After all, these are *flexibility* options. They are not supposed to
make sense in all combinations. Where they aren't making sense, you are
allowed to shoot yourself in your feet if you know what you are doing.

Absolutely, and I don't want to get this wrong and have to start again :-)

OK, I have a final question on the planning of realms and DNS.

As we've already said, in an IPA-only installation, the machines which are members of the realms can happily have hostnames which are unrelated to the realm name: e.g.

         | | |
machines <name>.foo.com
machines <name>.bar.com

A user in IPA.EXAMPLE.COM can login to host <name>.foo.com, either because their krb5.conf has a static domain->realm mapping, or there's a DNS entry: _kerberos.foo.com TXT "IPA.EXAMPLE.COM"

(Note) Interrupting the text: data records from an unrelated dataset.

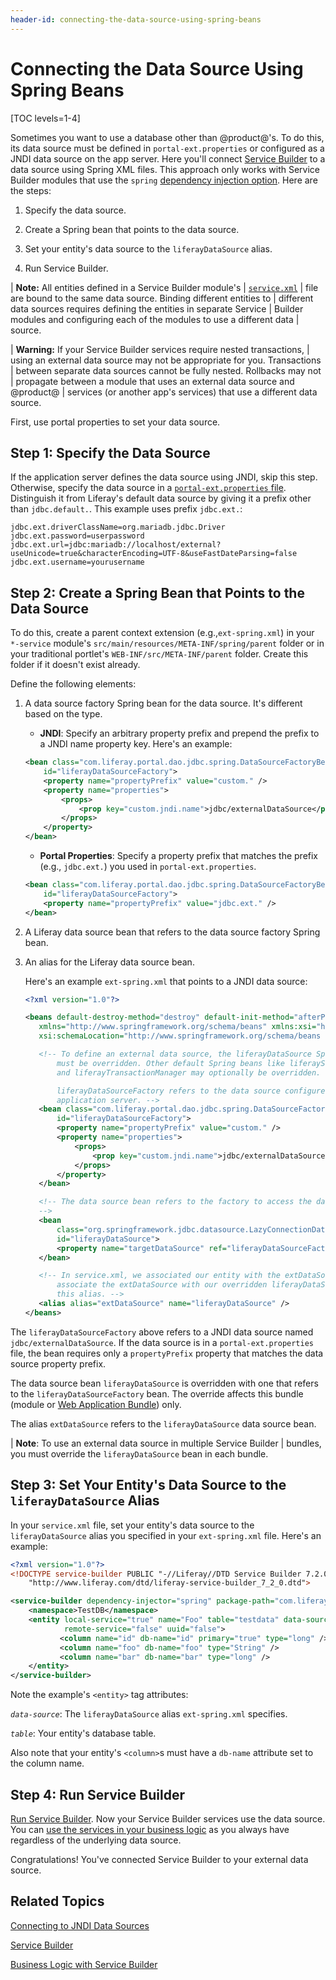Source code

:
 ```yaml
---
header-id: connecting-the-data-source-using-spring-beans
---
```


# Connecting the Data Source Using Spring Beans

[TOC levels=1-4]

Sometimes you want to use a database other than @product@'s. To do this, its
data source must be defined in `portal-ext.properties` or configured as a JNDI
data source on the app server. Here you'll connect
[Service Builder](/docs/7-2/appdev/-/knowledge_base/a/service-builder)
to a data source using Spring XML files. This approach only works with Service
Builder modules that use the `spring` 
[dependency injection option](/docs/7-2/appdev/-/knowledge_base/a/defining-global-service-information#dependency-injector). 
Here are the steps: 

1. Specify the data source.

2. Create a Spring bean that points to the data source.

3. Set your entity's data source to the `liferayDataSource` alias.

4. Run Service Builder.

| **Note:** All entities defined in a Service Builder module's 
| [`service.xml`](/docs/7-2/appdev/-/knowledge_base/a/creating-the-service-xml-file) 
| file are bound to the same data source. Binding different entities to
| different data sources requires defining the entities in separate Service
| Builder modules and configuring each of the modules to use a different data
| source.

| **Warning:** If your Service Builder services require nested transactions, 
| using an external data source may not be appropriate for you. Transactions
| between separate data sources cannot be fully nested. Rollbacks may not
| propagate between a module that uses an external data source and @product@
| services (or another app's services) that use a different data source. 

First, use portal properties to set your data source. 

## Step 1: Specify the Data Source

If the application server defines the data source using JNDI, skip this  step.
Otherwise, specify the data source in a
[`portal-ext.properties` file](/docs/7-2/deploy/-/knowledge_base/d/portal-properties).
Distinguish it from Liferay's default data source by giving it a prefix other
than `jdbc.default.`. This example uses prefix `jdbc.ext.`:

```properties
jdbc.ext.driverClassName=org.mariadb.jdbc.Driver
jdbc.ext.password=userpassword
jdbc.ext.url=jdbc:mariadb://localhost/external?useUnicode=true&characterEncoding=UTF-8&useFastDateParsing=false
jdbc.ext.username=yourusername
```

## Step 2: Create a Spring Bean that Points to the Data Source

To do this, create a parent context extension (e.g.,`ext-spring.xml`) in your
`*-service` module's `src/main/resources/META-INF/spring/parent` folder or in
your traditional portlet's `WEB-INF/src/META-INF/parent` folder. Create this
folder if it doesn't exist already. 

Define the following elements: 

1.  A data source factory Spring bean for the data source. It's different based
    on the type.

    -   **JNDI**: Specify an arbitrary property prefix and prepend the prefix 
        to a JNDI name property key. Here's an example:

    ```xml
    <bean class="com.liferay.portal.dao.jdbc.spring.DataSourceFactoryBean"
        id="liferayDataSourceFactory">
        <property name="propertyPrefix" value="custom." />
        <property name="properties">
            <props>
                <prop key="custom.jndi.name">jdbc/externalDataSource</prop>
            </props>
        </property>
    </bean>
    ```

    -   **Portal Properties**: Specify a property prefix that matches the 
        prefix (e.g., `jdbc.ext.`) you used in `portal-ext.properties`.

    ```xml
    <bean class="com.liferay.portal.dao.jdbc.spring.DataSourceFactoryBean"
        id="liferayDataSourceFactory">
        <property name="propertyPrefix" value="jdbc.ext." />
    </bean>
    ```

2.  A Liferay data source bean that refers to the data source factory Spring 
    bean.

3.  An alias for the Liferay data source bean. 

    Here's an example `ext-spring.xml` that points to a JNDI data source: 

    ```xml
    <?xml version="1.0"?>

    <beans default-destroy-method="destroy" default-init-method="afterPropertiesSet"
       xmlns="http://www.springframework.org/schema/beans" xmlns:xsi="http://www.w3.org/2001/XMLSchema-instance"
       xsi:schemaLocation="http://www.springframework.org/schema/beans http://www.springframework.org/schema/beans/spring-beans-3.0.xsd">

       <!-- To define an external data source, the liferayDataSource Spring bean 
           must be overridden. Other default Spring beans like liferaySessionFactory 
           and liferayTransactionManager may optionally be overridden. 

           liferayDataSourceFactory refers to the data source configured on the
           application server. -->
       <bean class="com.liferay.portal.dao.jdbc.spring.DataSourceFactoryBean"
           id="liferayDataSourceFactory">
           <property name="propertyPrefix" value="custom." />
           <property name="properties">
               <props>
                   <prop key="custom.jndi.name">jdbc/externalDataSource</prop>
               </props>
           </property>
       </bean>

       <!-- The data source bean refers to the factory to access the data source.
       -->
       <bean
           class="org.springframework.jdbc.datasource.LazyConnectionDataSourceProxy"
           id="liferayDataSource">
           <property name="targetDataSource" ref="liferayDataSourceFactory" />
       </bean>

       <!-- In service.xml, we associated our entity with the extDataSource. To 
           associate the extDataSource with our overridden liferayDataSource, we define 
           this alias. -->
       <alias alias="extDataSource" name="liferayDataSource" />
    </beans>
    ```

The `liferayDataSourceFactory` above refers to a JNDI data source named
`jdbc/externalDataSource`. If the data source is in a `portal-ext.properties`
file, the bean requires only a `propertyPrefix` property that matches the data
source property prefix.

The data source bean `liferayDataSource` is overridden with one that refers to
the `liferayDataSourceFactory` bean. The override affects this bundle (module or
[Web Application Bundle](/docs/7-2/customization/-/knowledge_base/c/deploying-wars-wab-generator)) 
only. 

The alias `extDataSource` refers to the `liferayDataSource` data source bean. 

| **Note**: To use an external data source in multiple Service Builder
| bundles, you must override the `liferayDataSource` bean in each bundle.

## Step 3: Set Your Entity's Data Source to the `liferayDataSource` Alias

In your `service.xml` file, set your entity's data source to the
`liferayDataSource` alias you specified in your `ext-spring.xml` file. Here's
an example: 

```xml
<?xml version="1.0"?>
<!DOCTYPE service-builder PUBLIC "-//Liferay//DTD Service Builder 7.2.0//EN"
    "http://www.liferay.com/dtd/liferay-service-builder_7_2_0.dtd">

<service-builder dependency-injector="spring" package-path="com.liferay.example" >
    <namespace>TestDB</namespace>
    <entity local-service="true" name="Foo" table="testdata" data-source="extDataSource"
            remote-service="false" uuid="false">
           <column name="id" db-name="id" primary="true" type="long" />
           <column name="foo" db-name="foo" type="String" />
           <column name="bar" db-name="bar" type="long" />
    </entity>
</service-builder>
```

Note the example's `<entity>` tag attributes: 

*`data-source`*: The `liferayDataSource` alias `ext-spring.xml` specifies.

*`table`*: Your entity's database table. 

Also note that your entity's `<column>`s must have a `db-name` attribute set to 
the column name.

## Step 4: Run Service Builder

[Run Service Builder](/docs/7-2/appdev/-/knowledge_base/a/running-service-builder).
Now your Service Builder services use the data source. You can
[use the services in your business logic](/docs/7-2/appdev/-/knowledge_base/a/business-logic-with-service-builder)
as you always have regardless of the underlying data source.

Congratulations! You've connected Service Builder to your external data source. 

## Related Topics

[Connecting to JNDI Data Sources](/docs/7-2/appdev/-/knowledge_base/a/connecting-to-data-sources-using-jndi)

[Service Builder](/docs/7-2/appdev/-/knowledge_base/a/service-builder)

[Business Logic with Service Builder](/docs/7-2/appdev/-/knowledge_base/a/business-logic-with-service-builder)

However, suppose I plan to end up with a trust to an Active Directory / Samba4 realm:

    | | |                      | | |
    users                    machines

I want to allow users in the AD.EXAMPLE.COM realm to login to machines in the IPA.EXAMPLE.COM realm.

Will this still work when the machines are in different DNS domains? Or at this point, am I forced to give all the machines hostnames of the form <name>.ipa.example.com ?

If the latter is true, it would be wise for me to start naming my hosts <name>.ipa.example.com in the first place.